Isn't this just a reality of the baby boom who are now between 58 and 68 years old. Go look up a graph of the demographic. It's a massive hump. Why is it so unusual to think they're not going to die off at 55, just so the population looks younger? Also, define young. If you are young, you don't have a realistic reference to how the aged have become much more vital in comparison to even one generation before. I've said this for many many years, that the baby boomers lead and shape the immediacy of the economy. We are the ones that drive prices higher because of such increased demand. We are the true driver of GDS (Gross Domestic Spending)

middle of the mit
Sat, 06/22/2019 - 1:25am

I know, all the city dwellers will tell me why MY area of the State is faltering.

But do they really know?

All the olds from downstate come up here to retire. All the news from up here go down state or move out of state to get and education and move somewhere where they can make mammon. And since we have made Michigan into a work for less state, they aren't staying in state. And if you think that non union wages bring more business? When are you going to move your business to Kansas or Mississippi? Never?

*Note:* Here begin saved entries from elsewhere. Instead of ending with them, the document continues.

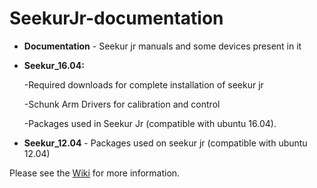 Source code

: # SeekurJr-documentation

- **Documentation** - Seekur jr manuals and some devices present in it

- **Seekur_16.04:**

    -Required downloads for complete installation of seekur jr 

    -Schunk Arm Drivers for calibration and control 

    -Packages used in Seekur Jr (compatible with ubuntu 16.04).

- **Seekur_12.04** - Packages used on seekur jr (compatible with ubuntu 12.04)

Please see the [Wiki](https://github.com/ITVRoC/SeekurJr/wiki) for more information.
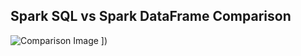 ## Spark SQL vs Spark DataFrame Comparison

![Comparison Image]([(https://github.com/andrewrade/1004-Lab-6/blob/main/spark_sql_dataframe.png)https://github.com/andrewrade/1004-Lab-6/blob/main/spark_sql_dataframe.png)
])
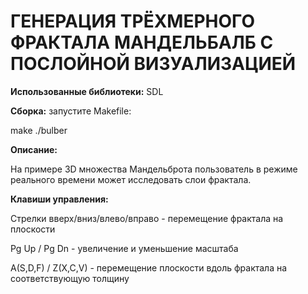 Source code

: # ГЕНЕРАЦИЯ ТРЁХМЕРНОГО ФРАКТАЛА МАНДЕЛЬБАЛБ С ПОСЛОЙНОЙ ВИЗУАЛИЗАЦИЕЙ


**Использованные библиотеки:** SDL


**Сборка:** запустите Makefile:

make
./bulber


**Описание:** 

На примере 3D множества Мандельброта пользователь в режиме реального времени может исследовать слои фрактала.


**Клавиши управления:** 

Стрелки вверх/вниз/влево/вправо - перемещение фрактала на плоскости

Pg Up / Pg Dn - увеличение и уменьшение масштаба

A(S,D,F) / Z(X,C,V) - перемещение плоскости вдоль фрактала на соответствующую толщину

That's what The Dow Jones, the Nasdaq and the S&P and the Chicago mercantile exchanges decided NOT to do.

Why? Wouldn't they ALL have received MASSIVE tax breaks?

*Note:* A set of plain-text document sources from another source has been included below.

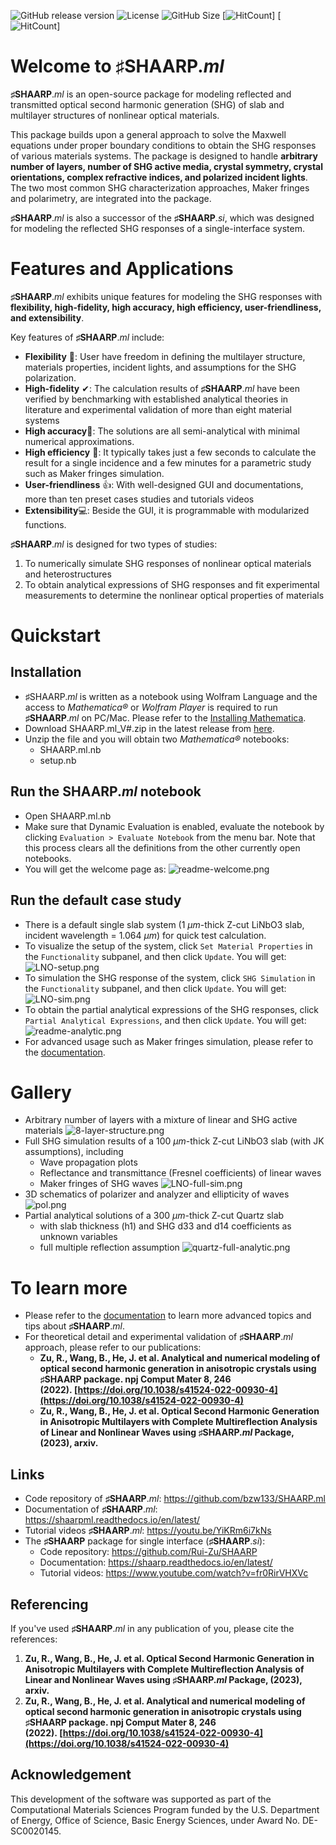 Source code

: ![GitHub release version](https://img.shields.io/github/v/release/bzw133/SHAARP.ml?color=%2350C878&include_prereleases)
![License](https://img.shields.io/github/license/Rui-Zu/SHAARP)
![GitHub Size](https://img.shields.io/github/repo-size/bzw133/SHAARP.ml)
[![HitCount](https://hits.dwyl.com/bzw133/shaarpml.svg?style=flat-square&show=unique)]
[![HitCount](https://img.shields.io/endpoint?url=https%3A%2F%2Fhits.dwyl.com%2Fbzw133%2Fshaarpml.json&label=total%20hits&color=pink)]

# Welcome to ♯SHAARP._ml_ 

**♯SHAARP**._ml_ is an open-source package for modeling reflected and transmitted optical second harmonic generation (SHG) of slab and multilayer structures of nonlinear optical materials. 

This package builds upon a general approach to solve the Maxwell equations under proper boundary conditions to obtain the SHG responses of various materials systems. The package is designed to handle **arbitrary number of layers, number of SHG active media, crystal symmetry, crystal orientations, complex refractive indices, and polarized incident lights**. The two most common SHG characterization approaches, Maker fringes and polarimetry, are integrated into the package. 

**♯SHAARP**._ml_ is also a successor of the **♯SHAARP**._si_, which was designed for modeling the reflected SHG responses of a single-interface system.  

# Features and Applications 

**♯SHAARP**._ml_ exhibits unique features for modeling the SHG responses with **flexibility, high-fidelity, high accuracy, high efficiency, user-friendliness, and extensibility**.   

Key features of **♯SHAARP**._ml_ include:  
- **Flexibility** 🌈: User have freedom in defining the multilayer structure, materials properties, incident lights, and assumptions for the SHG polarization. 
- **High-fidelity** ✔: The calculation results of **♯SHAARP**._ml_ have been verified by benchmarking with established analytical theories in literature and experimental validation of more than eight material systems  
- **High accuracy**🎯: The solutions are all semi-analytical with minimal numerical approximations.   
- **High efficiency** 🚀: It typically takes just a few seconds to calculate the result for a single incidence and a few minutes for a parametric study such as Maker fringes simulation.  
- **User-friendliness** 👍: With well-designed GUI and documentations, more than ten preset cases studies and tutorials videos
- **Extensibility**💻: Beside the GUI, it is programmable with modularized functions.   

**♯SHAARP**._ml_ is designed for two types of studies:  
1. To numerically simulate SHG responses of nonlinear optical materials and  heterostructures  
2. To obtain analytical expressions of SHG responses and fit experimental measurements to determine the nonlinear optical properties of materials 

# Quickstart 

## Installation 

- ♯SHAARP._ml_ is written as a notebook using Wolfram Language and the access to _Mathematica®_ or *Wolfram Player* is required to run **♯SHAARP**._ml_ on PC/Mac. Please refer to the [Installing Mathematica](https://reference.wolfram.com/language/tutorial/InstallingMathematica.html).
- Download SHAARP.ml_V\#\.zip in the latest release from [here](https://github.com/bzw133/SHAARP.ml).
- Unzip the file and you will obtain two _Mathematica®_ notebooks: 
	- SHAARP.ml.nb
	- setup.nb

## Run the SHAARP.*ml* notebook 
- Open SHAARP.ml.nb 
- Make sure that Dynamic Evaluation is enabled, evaluate the notebook by clicking `Evaluation > Evaluate Notebook` from the menu bar. Note that this process clears all the definitions from the other currently open notebooks. 
- You will get the welcome page as: 
  ![readme-welcome.png](<docs/img/readme-welcome.png>)

## Run the default case study 
- There is a default single slab system (1 $\mu m$-thick Z-cut LiNbO3 slab, incident wavelength = 1.064 $\mu m$) for quick test calculation.
- To visualize the setup of the system, click `Set Material Properties` in the `Functionality` subpanel, and then click `Update`. You will get: 
  ![LNO-setup.png](<docs/img/LNO-setup.png>)
- To simulation the SHG response of the system, click `SHG Simulation` in the `Functionality` subpanel, and then click `Update`. You will get: 
  ![LNO-sim.png](<docs/img/LNO-sim.png>)
- To obtain the partial analytical expressions of the SHG responses, click `Partial Analytical Expressions`, and then click `Update`. You will get: 
  ![readme-analytic.png](<docs/img/readme-analytic.png>)
- For advanced usage such as Maker fringes simulation, please refer to the  [documentation](https://shaarpml.readthedocs.io/en/latest/ ). 


# Gallery
- Arbitrary number of layers with a mixture of linear and SHG active materials 
  ![8-layer-structure.png](<docs/img/8-layer-structure.png>)
- Full SHG simulation results of a 100 $\mu m$-thick Z-cut LiNbO3 slab (with JK assumptions), including  
	- Wave propagation plots
	- Reflectance and transmittance (Fresnel coefficients) of linear waves 
	- Maker fringes of SHG waves
  ![LNO-full-sim.png](<docs/img/LNO-full-sim.png>)
- 3D schematics of polarizer and analyzer and ellipticity of waves 
  ![pol.png](<docs/img/pol.png>)
- Partial analytical solutions of a 300 $\mu m$-thick Z-cut Quartz slab
	- with slab thickness (h1) and SHG d33 and d14 coefficients as unknown variables
	- full multiple reflection assumption
  ![quartz-full-analytic.png](<docs/img/quartz-full-analytic.png>)

# To learn more

- Please refer to the [documentation](https://shaarpml.readthedocs.io/en/latest/ ) to learn more advanced topics and tips about **♯SHAARP**._ml_. 
- For theoretical detail and experimental validation of **♯SHAARP**._ml_ approach, please refer to our publications: 
	- **Zu, R., Wang, B., He, J. et al. Analytical and numerical modeling of optical second harmonic generation in anisotropic crystals using ♯SHAARP package. npj Comput Mater 8, 246 (2022). [https://doi.org/10.1038/s41524-022-00930-4](https://doi.org/10.1038/s41524-022-00930-4)**
	- **Zu, R., Wang, B., He, J. et al. Optical Second Harmonic Generation in Anisotropic Multilayers with Complete Multireflection Analysis** **of Linear and Nonlinear Waves using ♯SHAARP._ml_ Package, (2023), arxiv.**

## Links 
- Code repository of **♯SHAARP**._ml_: https://github.com/bzw133/SHAARP.ml
- Documentation of **♯SHAARP**._ml_: https://shaarpml.readthedocs.io/en/latest/ 
- Tutorial videos **♯SHAARP**._ml_: https://youtu.be/YiKRm6i7kNs
- The **♯SHAARP** package for single interface (**♯SHAARP**._si_): 
	- Code repository: https://github.com/Rui-Zu/SHAARP
	- Documentation: https://shaarp.readthedocs.io/en/latest/
	- Tutorial videos: https://www.youtube.com/watch?v=fr0RirVHXVc

## Referencing
If you've used **♯SHAARP**._ml_ in any publication of you, please cite the references:
1. **Zu, R., Wang, B., He, J. et al. Optical Second Harmonic Generation in Anisotropic Multilayers with Complete Multireflection Analysis** **of Linear and Nonlinear Waves using ♯SHAARP._ml_ Package, (2023), arxiv.**
2. **Zu, R., Wang, B., He, J. et al. Analytical and numerical modeling of optical second harmonic generation in anisotropic crystals using ♯SHAARP package. npj Comput Mater 8, 246 (2022). [https://doi.org/10.1038/s41524-022-00930-4](https://doi.org/10.1038/s41524-022-00930-4)**

## Acknowledgement
This development of the software was supported as part of the Computational Materials Sciences Program funded by the U.S. Department of Energy, Office of Science, Basic Energy Sciences, under Award No. DE-SC0020145.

Northern MI is what it is. If you like fishing and hunting and outdoors, it is for you. If you prefer a more eclectic life, up north is not for you. But we have low taxes and not much infrastructure. Why? We don't want to be taxed for it and we can't pay for it!

But we are ALL RUN BY REPUBLICANS!

John Q. Public
Sat, 06/22/2019 - 1:19pm

Blame me. I encouraged my children to leave Michigan, and they did. This is no place for people with intelligence and ambition to start a life.

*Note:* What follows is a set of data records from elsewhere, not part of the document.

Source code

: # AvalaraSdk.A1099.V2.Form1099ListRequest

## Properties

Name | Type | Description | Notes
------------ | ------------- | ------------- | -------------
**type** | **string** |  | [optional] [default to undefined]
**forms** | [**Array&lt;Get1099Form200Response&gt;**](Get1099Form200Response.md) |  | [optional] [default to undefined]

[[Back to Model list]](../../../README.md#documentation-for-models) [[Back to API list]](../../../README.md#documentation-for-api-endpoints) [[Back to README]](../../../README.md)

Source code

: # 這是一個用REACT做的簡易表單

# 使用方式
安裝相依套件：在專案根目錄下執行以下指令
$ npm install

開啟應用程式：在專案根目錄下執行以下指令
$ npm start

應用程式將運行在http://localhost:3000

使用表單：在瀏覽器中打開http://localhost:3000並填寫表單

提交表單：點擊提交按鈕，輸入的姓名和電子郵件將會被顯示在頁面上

It takes taxes from everyone to build the infrastructure of society, and people here don't want to pay them. You can hardly blame them, though; our politicians don't require taxation commensurate with demand for services from every segment of society, and don't spend the taxes they do get on services for the public. They do stuff like tear down a stadium, build a new one in the same city, and call it "economic growth."

In a couple more years, my wife and I will do our part to help Michigan lower its average age.